Nest Survival and Transplantation Success of Formica rufa (Hymenoptera: Formicidae) Ants in Southern Turkey: A Predictive Approach

Round 1

Reviewer 1 Report

This manuscript “Nest survival and transplantation success of Formica rufa (Hymenoptera: Formicidae) ants in southern Turkey: A predictive approach” investigates how the success in nest transplantation of Fomica rufa is affected by habitat parameters in southern Turkey. The possibility of predicting transplantation success is investigated as well.

I think that the paper is interesting and that the investigations are well conducted, and overall I think it is suitable for the journal. However, I have some comments to be addressed before accepting this article.

Lines 44-45: It would be useful for the reader to have some specific information about the use of Formica rufa as biocontrol agent

Line 95: What is the difference between “active” and “successful” and “abandoned” and “unsuccessful” transplantations?

Line 112: please provide italic for “sensu stricto”

Lines 114-115: it is not clear why nest height and nest radius parameters were discarded from the analyses. Why it was not possible to use these parameters for the nests that were not destroyed? Were they too few for the analyses? Please explain better.

Line 117: is there something missing after “radius”?

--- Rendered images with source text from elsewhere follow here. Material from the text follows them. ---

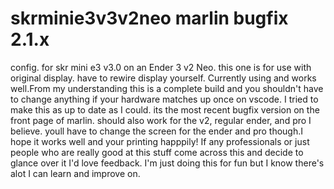 # skrminie3v3v2neo marlin bugfix 2.1.x
config. for skr mini e3 v3.0 on an Ender 3 v2 Neo. this one is for use with original display. have to rewire display yourself. Currently using and works well.From my understanding this is a complete build and you shouldn't have to change anything if your hardware matches up once on vscode.
I tried to make this as up to date as I could. its the most recent bugfix version on the front page of marlin. should also work for the v2, regular ender, and pro I believe. youll have to change the screen for the ender and pro though.I hope it works well and your printing happpily! If any professionals or just people who are really good at this stuff come across this and decide to glance over it I'd love feedback. I'm just doing this for fun but I know there's alot I can learn and improve on.
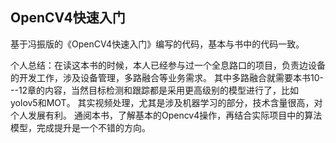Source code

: 
## OpenCV4快速入门

基于冯振版的《OpenCV4快速入门》编写的代码，基本与书中的代码一致。

个人总结：在读这本书的时候，本人已经参与过一个全息路口的项目，负责边设备的开发工作，涉及设备管理，多路融合等业务需求。
其中多路融合就需要本书10---12章的内容，当然目标检测和跟踪都是采用更高级别的模型进行了，比如yolov5和MOT。
其实视频处理，尤其是涉及机器学习的部分，技术含量很高，对个人发展有利。
通阅本书，了解基本的Opencv4操作，再结合实际项目中的算法模型，完成提升是一个不错的方向。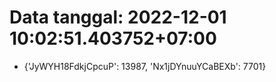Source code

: # Data tanggal: 2022-12-01 10:02:51.403752+07:00

* {'JyWYH18FdkjCpcuP': 13987, 'Nx1jDYnuuYCaBEXb': 7701}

Lines 174-175: please add statistical analyses results

Line 325, 332, 341, etc.: In the Discussion section the Authors do not compare their results to the data of the literature.

Author Response

“This manuscript “Nest survival and transplantation success of Formica rufa (Hymenoptera: Formicidae) ants in southern Turkey: A predictive approach” investigates how the success in nest transplantation of Formica rufa is affected by habitat parameters in southern Turkey. The possibility of predicting transplantation success is investigated as well.

I think that the paper is interesting and that the investigations are well conducted, and overall I think it is suitable for the journal. However, I have some comments to be addressed before accepting this article.”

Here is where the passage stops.